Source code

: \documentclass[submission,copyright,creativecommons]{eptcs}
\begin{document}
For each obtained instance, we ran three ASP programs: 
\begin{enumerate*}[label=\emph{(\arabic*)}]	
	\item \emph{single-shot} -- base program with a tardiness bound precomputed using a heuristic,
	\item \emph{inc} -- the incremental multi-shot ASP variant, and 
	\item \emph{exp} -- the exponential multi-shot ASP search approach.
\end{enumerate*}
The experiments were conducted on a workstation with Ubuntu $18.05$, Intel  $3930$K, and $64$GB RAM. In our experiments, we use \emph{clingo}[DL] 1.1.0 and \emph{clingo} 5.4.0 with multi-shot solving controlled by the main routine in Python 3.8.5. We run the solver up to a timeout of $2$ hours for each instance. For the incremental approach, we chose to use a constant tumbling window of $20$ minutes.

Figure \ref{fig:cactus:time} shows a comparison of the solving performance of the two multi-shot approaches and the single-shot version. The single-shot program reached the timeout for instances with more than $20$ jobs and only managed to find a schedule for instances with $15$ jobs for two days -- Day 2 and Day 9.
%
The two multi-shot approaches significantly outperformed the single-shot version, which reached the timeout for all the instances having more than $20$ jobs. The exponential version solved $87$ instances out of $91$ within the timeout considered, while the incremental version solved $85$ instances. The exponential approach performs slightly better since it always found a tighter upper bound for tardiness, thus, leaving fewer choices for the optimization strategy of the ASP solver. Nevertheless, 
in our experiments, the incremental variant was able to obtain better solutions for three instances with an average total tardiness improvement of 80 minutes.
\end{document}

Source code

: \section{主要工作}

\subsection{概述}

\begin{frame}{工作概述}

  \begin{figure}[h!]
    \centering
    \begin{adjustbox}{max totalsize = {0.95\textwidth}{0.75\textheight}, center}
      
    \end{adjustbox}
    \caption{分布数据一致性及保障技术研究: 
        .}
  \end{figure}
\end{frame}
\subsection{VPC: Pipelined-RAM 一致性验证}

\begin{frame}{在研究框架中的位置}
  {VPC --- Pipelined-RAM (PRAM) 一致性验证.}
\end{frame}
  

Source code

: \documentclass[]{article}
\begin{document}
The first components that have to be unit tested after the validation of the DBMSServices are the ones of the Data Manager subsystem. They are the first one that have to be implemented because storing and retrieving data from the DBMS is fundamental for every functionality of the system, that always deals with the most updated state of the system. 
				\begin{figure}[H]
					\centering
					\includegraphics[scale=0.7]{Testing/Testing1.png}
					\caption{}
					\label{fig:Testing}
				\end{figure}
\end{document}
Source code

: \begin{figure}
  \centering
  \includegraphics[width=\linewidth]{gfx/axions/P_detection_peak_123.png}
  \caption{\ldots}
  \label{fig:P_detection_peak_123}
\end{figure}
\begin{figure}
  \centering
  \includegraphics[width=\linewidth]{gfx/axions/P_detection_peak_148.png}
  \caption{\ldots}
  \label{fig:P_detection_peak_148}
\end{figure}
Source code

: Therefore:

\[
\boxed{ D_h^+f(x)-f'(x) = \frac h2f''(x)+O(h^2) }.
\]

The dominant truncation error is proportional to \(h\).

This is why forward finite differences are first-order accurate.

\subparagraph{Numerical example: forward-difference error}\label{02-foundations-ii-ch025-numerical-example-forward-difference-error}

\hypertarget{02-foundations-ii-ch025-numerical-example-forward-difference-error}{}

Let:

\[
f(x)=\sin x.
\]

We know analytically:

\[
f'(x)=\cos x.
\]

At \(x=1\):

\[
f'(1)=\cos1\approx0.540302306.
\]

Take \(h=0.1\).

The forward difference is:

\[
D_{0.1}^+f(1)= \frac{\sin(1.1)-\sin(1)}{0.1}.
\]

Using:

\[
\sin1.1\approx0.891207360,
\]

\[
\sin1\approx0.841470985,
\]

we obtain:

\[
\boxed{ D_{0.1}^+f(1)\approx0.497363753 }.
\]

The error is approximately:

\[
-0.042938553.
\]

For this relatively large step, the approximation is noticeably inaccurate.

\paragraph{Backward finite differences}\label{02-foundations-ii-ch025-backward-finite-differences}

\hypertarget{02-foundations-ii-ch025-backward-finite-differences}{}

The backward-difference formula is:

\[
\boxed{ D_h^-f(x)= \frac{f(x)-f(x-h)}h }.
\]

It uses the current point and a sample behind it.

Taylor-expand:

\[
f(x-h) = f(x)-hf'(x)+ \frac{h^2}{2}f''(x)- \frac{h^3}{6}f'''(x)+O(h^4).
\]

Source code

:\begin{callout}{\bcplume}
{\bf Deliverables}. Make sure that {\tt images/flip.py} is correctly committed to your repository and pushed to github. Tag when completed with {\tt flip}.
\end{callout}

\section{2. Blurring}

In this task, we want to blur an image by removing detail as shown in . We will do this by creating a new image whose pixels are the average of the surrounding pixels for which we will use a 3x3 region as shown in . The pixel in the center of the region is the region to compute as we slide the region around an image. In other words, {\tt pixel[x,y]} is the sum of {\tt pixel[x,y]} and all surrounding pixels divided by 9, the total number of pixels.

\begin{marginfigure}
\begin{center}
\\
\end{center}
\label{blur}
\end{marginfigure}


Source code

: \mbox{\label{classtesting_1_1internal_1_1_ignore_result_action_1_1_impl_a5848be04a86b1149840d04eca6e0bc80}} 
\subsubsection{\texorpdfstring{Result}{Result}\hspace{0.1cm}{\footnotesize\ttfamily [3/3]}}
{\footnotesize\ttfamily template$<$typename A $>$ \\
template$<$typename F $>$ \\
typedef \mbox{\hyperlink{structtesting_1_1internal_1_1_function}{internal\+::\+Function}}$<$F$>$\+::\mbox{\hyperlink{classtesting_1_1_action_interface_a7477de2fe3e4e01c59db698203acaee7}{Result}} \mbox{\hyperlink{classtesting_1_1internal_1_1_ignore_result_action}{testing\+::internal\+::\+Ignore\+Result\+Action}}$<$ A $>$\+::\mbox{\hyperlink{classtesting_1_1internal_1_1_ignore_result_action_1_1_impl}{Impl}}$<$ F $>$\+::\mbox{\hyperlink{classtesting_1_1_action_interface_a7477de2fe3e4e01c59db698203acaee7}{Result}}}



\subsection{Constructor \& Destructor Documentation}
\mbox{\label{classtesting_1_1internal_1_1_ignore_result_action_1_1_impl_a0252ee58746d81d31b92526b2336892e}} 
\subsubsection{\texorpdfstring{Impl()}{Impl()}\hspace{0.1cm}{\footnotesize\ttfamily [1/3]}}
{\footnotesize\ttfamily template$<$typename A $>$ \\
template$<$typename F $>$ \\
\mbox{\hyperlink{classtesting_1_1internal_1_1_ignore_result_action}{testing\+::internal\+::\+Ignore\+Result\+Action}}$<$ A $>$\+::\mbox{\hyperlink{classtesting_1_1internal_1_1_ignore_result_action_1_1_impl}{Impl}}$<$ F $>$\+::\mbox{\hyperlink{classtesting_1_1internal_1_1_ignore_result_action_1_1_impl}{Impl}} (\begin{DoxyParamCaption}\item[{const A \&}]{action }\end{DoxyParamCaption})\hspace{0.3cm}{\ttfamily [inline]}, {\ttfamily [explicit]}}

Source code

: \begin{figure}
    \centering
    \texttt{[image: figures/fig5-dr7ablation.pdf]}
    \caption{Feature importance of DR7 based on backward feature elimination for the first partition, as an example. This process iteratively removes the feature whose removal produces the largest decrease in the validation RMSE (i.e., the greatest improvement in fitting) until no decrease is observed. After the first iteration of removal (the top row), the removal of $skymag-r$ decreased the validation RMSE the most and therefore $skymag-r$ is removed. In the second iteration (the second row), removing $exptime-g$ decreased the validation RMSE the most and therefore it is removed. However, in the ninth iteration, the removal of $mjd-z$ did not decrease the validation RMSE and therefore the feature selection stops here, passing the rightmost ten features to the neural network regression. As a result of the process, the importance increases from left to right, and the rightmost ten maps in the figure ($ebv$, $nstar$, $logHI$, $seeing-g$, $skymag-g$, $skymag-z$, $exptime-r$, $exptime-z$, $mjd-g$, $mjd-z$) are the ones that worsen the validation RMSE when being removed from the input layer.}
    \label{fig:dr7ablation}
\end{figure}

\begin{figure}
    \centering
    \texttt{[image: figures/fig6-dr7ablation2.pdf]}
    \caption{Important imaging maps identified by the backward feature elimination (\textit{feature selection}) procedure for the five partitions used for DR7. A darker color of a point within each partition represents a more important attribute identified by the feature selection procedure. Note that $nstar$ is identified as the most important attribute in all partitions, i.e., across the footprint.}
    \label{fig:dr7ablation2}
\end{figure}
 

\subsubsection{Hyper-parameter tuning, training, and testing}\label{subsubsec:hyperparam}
# # # #
▶ [Your task]: Only the lines from the one containing "importance of DR7" to the end of the data should be printed, exactly as they stand.

▶ [Written solution]:
    \caption{Feature importance of DR7 based on backward feature elimination for the first partition, as an example. This process iteratively removes the feature whose removal produces the largest decrease in the validation RMSE (i.e., the greatest improvement in fitting) until no decrease is observed. After the first iteration of removal (the top row), the removal of $skymag-r$ decreased the validation RMSE the most and therefore $skymag-r$ is removed. In the second iteration (the second row), removing $exptime-g$ decreased the validation RMSE the most and therefore it is removed. However, in the ninth iteration, the removal of $mjd-z$ did not decrease the validation RMSE and therefore the feature selection stops here, passing the rightmost ten features to the neural network regression. As a result of the process, the importance increases from left to right, and the rightmost ten maps in the figure ($ebv$, $nstar$, $logHI$, $seeing-g$, $skymag-g$, $skymag-z$, $exptime-r$, $exptime-z$, $mjd-g$, $mjd-z$) are the ones that worsen the validation RMSE when being removed from the input layer.}
    \label{fig:dr7ablation}
\end{figure}

\begin{figure}
    \centering
    \texttt{[image: figures/fig6-dr7ablation2.pdf]}
    \caption{Important imaging maps identified by the backward feature elimination (\textit{feature selection}) procedure for the five partitions used for DR7. A darker color of a point within each partition represents a more important attribute identified by the feature selection procedure. Note that $nstar$ is identified as the most important attribute in all partitions, i.e., across the footprint.}
    \label{fig:dr7ablation2}
\end{figure}
 

\subsubsection{Hyper-parameter tuning, training, and testing}\label{subsubsec:hyperparam}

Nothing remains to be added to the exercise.